(Source data)
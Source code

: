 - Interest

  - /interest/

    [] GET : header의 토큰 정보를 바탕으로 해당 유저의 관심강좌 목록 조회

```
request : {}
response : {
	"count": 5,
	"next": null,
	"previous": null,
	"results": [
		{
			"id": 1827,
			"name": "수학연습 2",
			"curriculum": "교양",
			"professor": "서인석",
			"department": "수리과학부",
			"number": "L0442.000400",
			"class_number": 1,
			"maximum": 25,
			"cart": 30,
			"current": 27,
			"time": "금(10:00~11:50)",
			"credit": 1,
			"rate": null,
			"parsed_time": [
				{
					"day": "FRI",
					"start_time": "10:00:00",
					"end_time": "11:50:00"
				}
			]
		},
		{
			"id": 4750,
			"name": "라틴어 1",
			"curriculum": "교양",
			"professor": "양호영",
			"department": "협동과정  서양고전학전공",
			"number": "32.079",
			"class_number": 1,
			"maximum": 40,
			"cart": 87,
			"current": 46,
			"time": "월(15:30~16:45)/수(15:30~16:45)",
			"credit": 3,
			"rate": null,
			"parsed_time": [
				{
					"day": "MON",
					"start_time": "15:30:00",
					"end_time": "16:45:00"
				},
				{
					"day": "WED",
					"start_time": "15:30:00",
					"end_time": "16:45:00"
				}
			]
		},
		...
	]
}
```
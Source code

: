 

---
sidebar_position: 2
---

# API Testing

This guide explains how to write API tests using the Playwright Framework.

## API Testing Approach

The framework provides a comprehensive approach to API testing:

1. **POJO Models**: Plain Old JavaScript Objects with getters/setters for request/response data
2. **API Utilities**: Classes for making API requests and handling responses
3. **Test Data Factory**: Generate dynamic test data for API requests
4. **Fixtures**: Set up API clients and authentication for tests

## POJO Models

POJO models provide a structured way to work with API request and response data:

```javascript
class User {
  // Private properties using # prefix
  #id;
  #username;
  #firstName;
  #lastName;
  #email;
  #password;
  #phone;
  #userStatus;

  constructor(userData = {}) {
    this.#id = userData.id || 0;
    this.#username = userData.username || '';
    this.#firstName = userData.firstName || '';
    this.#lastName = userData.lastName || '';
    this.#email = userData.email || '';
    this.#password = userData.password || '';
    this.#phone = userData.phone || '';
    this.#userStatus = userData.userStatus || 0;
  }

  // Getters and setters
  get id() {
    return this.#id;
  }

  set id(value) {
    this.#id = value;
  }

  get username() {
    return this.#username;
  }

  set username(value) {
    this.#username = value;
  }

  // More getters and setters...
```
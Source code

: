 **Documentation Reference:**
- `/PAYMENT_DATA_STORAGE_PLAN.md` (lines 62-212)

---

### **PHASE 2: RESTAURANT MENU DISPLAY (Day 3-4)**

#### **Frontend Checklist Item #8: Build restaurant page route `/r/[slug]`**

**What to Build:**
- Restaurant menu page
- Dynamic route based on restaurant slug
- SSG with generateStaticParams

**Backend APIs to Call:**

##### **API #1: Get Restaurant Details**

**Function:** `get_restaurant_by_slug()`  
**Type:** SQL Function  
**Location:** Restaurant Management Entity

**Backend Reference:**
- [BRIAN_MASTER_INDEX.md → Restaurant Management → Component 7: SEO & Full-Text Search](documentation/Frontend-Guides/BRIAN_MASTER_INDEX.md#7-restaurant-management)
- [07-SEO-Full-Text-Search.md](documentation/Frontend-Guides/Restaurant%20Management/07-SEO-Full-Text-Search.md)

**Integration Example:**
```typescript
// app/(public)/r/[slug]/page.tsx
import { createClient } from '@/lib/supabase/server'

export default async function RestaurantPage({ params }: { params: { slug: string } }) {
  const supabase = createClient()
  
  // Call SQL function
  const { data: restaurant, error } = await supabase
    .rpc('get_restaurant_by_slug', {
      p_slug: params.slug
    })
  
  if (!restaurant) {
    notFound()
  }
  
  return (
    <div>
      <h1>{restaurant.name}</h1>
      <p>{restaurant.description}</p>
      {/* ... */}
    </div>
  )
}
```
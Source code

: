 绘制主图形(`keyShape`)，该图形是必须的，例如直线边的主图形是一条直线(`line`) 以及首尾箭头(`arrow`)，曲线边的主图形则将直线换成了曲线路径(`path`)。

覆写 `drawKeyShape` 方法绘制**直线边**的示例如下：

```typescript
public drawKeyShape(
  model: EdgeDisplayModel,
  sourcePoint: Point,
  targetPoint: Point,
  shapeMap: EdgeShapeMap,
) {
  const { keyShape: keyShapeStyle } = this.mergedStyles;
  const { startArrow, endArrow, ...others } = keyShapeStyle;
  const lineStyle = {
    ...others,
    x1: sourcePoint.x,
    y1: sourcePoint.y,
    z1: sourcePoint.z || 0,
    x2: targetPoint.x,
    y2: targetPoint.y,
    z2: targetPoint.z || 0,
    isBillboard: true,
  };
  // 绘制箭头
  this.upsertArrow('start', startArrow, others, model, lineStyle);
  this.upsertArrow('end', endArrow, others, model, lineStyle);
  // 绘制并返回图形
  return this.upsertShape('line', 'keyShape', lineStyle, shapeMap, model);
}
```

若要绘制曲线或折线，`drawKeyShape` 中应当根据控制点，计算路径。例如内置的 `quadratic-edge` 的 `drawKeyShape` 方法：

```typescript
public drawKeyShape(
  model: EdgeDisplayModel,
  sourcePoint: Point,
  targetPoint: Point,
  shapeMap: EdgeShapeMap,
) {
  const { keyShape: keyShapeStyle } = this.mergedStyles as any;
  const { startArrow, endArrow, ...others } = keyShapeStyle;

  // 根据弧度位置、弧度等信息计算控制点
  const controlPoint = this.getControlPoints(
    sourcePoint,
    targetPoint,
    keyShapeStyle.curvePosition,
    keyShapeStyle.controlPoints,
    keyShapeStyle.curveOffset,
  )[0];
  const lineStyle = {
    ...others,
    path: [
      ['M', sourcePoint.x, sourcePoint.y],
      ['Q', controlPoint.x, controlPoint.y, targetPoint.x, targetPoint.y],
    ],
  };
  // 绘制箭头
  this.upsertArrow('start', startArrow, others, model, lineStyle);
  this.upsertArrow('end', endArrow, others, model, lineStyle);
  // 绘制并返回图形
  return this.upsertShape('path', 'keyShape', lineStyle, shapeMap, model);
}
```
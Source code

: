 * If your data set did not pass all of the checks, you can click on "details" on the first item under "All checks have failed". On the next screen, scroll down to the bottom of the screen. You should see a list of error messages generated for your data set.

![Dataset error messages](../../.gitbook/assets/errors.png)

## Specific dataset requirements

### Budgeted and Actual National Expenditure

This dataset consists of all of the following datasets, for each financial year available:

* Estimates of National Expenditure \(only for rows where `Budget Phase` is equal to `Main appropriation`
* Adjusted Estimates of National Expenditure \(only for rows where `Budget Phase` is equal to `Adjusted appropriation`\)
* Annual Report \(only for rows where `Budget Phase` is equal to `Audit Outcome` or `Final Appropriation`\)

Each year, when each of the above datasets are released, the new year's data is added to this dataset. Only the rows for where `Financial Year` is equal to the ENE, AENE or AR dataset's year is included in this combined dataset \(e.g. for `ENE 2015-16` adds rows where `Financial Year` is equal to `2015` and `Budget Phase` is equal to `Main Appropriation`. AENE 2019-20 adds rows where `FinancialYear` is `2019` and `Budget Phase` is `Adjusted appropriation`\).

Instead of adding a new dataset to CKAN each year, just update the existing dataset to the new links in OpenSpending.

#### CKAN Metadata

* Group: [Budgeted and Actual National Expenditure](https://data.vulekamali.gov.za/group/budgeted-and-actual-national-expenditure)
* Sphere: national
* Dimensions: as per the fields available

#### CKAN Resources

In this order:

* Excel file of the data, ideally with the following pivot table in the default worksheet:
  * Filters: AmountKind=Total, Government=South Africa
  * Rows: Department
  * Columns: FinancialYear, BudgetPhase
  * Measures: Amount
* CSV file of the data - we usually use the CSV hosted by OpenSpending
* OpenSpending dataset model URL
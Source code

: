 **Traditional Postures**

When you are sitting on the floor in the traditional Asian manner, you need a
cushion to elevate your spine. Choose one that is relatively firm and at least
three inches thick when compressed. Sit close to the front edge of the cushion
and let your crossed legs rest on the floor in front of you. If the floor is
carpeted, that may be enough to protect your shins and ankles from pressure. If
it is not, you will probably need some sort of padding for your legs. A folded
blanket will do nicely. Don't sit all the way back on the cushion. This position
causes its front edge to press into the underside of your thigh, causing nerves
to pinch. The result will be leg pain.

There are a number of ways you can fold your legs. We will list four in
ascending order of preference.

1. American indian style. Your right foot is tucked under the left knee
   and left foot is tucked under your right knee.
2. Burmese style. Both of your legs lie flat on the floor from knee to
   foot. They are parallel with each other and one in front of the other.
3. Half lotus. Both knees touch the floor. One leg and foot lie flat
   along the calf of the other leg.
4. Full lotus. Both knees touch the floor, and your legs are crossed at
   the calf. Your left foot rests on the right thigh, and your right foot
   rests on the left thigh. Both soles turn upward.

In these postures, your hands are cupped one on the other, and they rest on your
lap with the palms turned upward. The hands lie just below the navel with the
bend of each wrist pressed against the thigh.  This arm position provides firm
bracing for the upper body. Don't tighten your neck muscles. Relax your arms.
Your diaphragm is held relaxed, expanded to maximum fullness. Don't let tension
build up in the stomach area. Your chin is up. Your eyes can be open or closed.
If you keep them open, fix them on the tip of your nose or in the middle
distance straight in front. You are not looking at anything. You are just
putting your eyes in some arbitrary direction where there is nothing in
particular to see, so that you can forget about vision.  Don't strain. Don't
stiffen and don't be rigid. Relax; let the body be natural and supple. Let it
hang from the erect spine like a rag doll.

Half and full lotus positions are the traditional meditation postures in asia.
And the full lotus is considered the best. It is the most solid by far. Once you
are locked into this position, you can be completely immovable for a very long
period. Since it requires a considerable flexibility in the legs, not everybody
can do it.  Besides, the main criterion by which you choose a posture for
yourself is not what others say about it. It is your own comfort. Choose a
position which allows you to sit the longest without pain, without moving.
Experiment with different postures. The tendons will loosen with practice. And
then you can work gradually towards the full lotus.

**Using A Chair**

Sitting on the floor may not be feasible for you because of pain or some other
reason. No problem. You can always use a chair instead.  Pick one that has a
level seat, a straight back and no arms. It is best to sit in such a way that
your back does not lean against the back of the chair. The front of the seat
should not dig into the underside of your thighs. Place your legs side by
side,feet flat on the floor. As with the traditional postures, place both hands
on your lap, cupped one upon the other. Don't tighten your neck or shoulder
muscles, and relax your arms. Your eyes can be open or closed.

> [Instructions for the task] Wherever the string "datasets" appears in the entries above, return the line it appears on.

> [Solution to this exercise]
This dataset consists of all of the following datasets, for each financial year available:
Each year, when each of the above datasets are released, the new year's data is added to this dataset. Only the rows for where `Financial Year` is equal to the ENE, AENE or AR dataset's year is included in this combined dataset \(e.g. for `ENE 2015-16` adds rows where `Financial Year` is equal to `2015` and `Budget Phase` is equal to `Main Appropriation`. AENE 2019-20 adds rows where `FinancialYear` is `2019` and `Budget Phase` is `Adjusted appropriation`\).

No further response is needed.